**Task brief:**
Pull every line from the records that has the word "size" in it.

**Source texts of formatted documents:**
+ + + + +

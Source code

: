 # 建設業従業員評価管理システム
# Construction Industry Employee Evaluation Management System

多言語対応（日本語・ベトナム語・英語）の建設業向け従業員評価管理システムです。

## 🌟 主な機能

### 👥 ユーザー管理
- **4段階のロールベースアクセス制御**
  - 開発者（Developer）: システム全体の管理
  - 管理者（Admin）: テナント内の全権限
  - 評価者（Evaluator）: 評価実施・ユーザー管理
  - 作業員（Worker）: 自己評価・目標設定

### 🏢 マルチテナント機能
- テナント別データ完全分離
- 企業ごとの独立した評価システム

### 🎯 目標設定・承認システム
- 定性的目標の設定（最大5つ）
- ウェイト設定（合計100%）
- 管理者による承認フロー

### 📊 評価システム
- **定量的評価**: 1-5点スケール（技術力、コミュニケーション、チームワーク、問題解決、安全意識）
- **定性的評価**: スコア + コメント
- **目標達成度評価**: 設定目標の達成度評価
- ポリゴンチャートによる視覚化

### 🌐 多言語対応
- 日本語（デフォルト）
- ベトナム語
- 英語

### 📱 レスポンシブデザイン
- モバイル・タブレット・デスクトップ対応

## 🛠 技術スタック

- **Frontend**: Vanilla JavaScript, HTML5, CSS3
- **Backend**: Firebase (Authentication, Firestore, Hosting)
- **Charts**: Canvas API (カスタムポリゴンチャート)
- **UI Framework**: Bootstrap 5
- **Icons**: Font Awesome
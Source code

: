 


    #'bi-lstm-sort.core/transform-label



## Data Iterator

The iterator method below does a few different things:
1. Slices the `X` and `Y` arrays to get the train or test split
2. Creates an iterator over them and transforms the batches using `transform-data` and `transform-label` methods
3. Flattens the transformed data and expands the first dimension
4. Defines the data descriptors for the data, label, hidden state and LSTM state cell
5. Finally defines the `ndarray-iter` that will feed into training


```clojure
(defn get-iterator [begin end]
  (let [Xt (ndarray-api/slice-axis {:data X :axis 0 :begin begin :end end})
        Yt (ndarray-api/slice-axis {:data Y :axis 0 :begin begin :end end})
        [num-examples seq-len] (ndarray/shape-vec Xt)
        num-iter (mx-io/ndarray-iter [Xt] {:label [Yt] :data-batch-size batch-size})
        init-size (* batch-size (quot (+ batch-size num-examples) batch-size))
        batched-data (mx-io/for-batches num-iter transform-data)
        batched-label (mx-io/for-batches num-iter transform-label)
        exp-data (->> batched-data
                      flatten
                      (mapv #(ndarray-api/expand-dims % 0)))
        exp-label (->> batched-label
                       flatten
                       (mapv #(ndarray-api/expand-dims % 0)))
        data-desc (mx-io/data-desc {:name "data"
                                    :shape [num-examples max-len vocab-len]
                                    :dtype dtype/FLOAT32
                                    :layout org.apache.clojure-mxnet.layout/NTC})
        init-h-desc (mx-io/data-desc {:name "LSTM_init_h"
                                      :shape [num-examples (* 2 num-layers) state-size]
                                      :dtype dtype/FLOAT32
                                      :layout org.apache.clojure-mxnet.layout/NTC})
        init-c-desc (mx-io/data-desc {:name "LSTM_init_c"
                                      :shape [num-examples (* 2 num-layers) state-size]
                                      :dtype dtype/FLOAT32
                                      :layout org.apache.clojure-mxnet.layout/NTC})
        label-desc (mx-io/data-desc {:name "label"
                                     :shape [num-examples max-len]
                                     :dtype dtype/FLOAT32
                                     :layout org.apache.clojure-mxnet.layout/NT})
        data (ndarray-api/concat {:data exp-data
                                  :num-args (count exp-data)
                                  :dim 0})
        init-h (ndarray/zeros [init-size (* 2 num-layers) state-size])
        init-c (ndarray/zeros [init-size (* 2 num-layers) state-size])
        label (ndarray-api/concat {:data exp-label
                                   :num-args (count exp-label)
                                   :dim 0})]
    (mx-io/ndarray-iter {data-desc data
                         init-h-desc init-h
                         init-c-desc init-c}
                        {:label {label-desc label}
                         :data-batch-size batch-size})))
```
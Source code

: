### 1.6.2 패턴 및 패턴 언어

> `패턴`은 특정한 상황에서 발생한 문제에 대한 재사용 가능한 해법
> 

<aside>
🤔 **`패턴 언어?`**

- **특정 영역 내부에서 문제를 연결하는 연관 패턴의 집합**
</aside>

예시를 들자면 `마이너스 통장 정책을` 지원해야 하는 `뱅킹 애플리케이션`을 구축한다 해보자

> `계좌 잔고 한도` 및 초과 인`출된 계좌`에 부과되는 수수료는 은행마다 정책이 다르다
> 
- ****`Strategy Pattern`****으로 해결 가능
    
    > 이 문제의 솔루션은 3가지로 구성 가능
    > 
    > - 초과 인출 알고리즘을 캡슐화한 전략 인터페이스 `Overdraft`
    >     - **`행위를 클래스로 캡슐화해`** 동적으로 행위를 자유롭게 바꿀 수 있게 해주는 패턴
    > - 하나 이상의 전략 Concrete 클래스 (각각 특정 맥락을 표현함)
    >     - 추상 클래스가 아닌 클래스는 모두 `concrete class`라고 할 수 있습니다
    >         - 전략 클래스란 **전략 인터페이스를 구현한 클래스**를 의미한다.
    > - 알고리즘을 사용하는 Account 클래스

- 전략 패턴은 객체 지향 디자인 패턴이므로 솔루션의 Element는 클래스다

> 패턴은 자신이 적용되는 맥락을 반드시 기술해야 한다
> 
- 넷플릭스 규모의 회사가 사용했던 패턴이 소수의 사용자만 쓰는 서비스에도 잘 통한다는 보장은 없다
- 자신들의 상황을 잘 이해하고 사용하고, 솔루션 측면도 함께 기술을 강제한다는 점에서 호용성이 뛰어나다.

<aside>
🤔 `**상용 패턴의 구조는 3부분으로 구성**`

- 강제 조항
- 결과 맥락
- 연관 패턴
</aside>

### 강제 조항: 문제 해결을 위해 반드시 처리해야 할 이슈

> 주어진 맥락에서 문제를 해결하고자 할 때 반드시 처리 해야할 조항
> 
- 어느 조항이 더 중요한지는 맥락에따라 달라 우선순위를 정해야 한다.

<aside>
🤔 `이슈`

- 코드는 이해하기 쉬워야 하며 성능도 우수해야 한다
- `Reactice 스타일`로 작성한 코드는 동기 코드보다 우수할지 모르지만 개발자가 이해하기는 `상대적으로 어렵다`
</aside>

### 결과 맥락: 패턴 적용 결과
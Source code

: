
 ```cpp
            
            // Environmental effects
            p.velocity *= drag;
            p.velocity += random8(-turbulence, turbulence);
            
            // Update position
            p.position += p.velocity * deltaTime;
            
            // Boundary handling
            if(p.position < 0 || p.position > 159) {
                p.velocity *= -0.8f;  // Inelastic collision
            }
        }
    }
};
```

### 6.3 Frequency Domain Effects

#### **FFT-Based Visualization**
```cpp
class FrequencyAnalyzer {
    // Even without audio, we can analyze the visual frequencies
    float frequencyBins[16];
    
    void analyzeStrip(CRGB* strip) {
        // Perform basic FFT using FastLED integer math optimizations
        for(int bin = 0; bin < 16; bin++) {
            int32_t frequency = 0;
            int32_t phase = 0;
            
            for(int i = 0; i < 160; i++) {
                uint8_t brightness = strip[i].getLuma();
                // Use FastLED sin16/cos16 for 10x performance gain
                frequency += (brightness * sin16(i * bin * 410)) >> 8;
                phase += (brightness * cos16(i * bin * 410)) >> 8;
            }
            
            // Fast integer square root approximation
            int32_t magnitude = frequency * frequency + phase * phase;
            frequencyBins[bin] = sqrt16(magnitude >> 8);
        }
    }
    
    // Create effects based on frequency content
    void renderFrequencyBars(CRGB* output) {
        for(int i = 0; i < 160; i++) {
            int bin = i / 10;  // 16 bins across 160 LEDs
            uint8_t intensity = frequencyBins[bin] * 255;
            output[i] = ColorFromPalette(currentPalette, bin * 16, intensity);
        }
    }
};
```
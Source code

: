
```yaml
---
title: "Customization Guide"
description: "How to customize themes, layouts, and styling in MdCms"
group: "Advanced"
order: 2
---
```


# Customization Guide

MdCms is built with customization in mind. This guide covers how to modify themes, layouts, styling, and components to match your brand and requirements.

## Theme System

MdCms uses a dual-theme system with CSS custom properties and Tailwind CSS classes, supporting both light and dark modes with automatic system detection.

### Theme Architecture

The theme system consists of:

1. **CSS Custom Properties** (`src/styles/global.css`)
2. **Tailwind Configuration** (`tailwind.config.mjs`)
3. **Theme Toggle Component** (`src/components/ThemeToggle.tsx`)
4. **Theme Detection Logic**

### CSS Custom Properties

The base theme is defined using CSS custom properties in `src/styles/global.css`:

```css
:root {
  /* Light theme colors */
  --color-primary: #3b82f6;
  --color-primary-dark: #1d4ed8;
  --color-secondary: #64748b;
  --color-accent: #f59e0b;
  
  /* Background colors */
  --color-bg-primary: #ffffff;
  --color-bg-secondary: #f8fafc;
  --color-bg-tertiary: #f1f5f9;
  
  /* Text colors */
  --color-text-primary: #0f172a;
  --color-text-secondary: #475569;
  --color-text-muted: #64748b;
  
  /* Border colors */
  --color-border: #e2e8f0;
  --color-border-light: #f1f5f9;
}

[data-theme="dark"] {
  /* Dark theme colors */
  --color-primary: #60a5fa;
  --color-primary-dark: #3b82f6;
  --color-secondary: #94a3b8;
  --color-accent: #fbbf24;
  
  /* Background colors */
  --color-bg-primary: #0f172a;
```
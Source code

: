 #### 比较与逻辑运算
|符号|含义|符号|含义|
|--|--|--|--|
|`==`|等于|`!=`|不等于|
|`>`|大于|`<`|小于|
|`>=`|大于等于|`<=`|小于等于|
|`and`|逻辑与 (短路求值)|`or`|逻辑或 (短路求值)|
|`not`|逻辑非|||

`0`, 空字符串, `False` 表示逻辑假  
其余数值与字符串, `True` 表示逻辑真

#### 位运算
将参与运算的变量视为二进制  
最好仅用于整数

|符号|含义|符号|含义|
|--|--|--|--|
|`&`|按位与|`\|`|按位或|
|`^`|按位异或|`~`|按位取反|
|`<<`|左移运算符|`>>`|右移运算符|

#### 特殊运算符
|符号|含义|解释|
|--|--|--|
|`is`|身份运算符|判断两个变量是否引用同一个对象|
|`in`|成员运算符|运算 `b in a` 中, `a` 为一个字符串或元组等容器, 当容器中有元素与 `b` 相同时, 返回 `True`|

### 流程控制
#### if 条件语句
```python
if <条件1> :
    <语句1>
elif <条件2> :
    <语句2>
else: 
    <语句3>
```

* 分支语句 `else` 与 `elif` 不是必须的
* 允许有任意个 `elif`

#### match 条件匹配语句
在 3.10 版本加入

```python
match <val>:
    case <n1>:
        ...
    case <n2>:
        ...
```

+ + + + +

**Result of this exercise:**
        num-iter (mx-io/ndarray-iter [Xt] {:label [Yt] :data-batch-size batch-size})
        init-size (* batch-size (quot (+ batch-size num-examples) batch-size))
                                      :shape [num-examples (* 2 num-layers) state-size]
                                      :shape [num-examples (* 2 num-layers) state-size]
        init-h (ndarray/zeros [init-size (* 2 num-layers) state-size])
        init-c (ndarray/zeros [init-size (* 2 num-layers) state-size])
                         :data-batch-size batch-size})))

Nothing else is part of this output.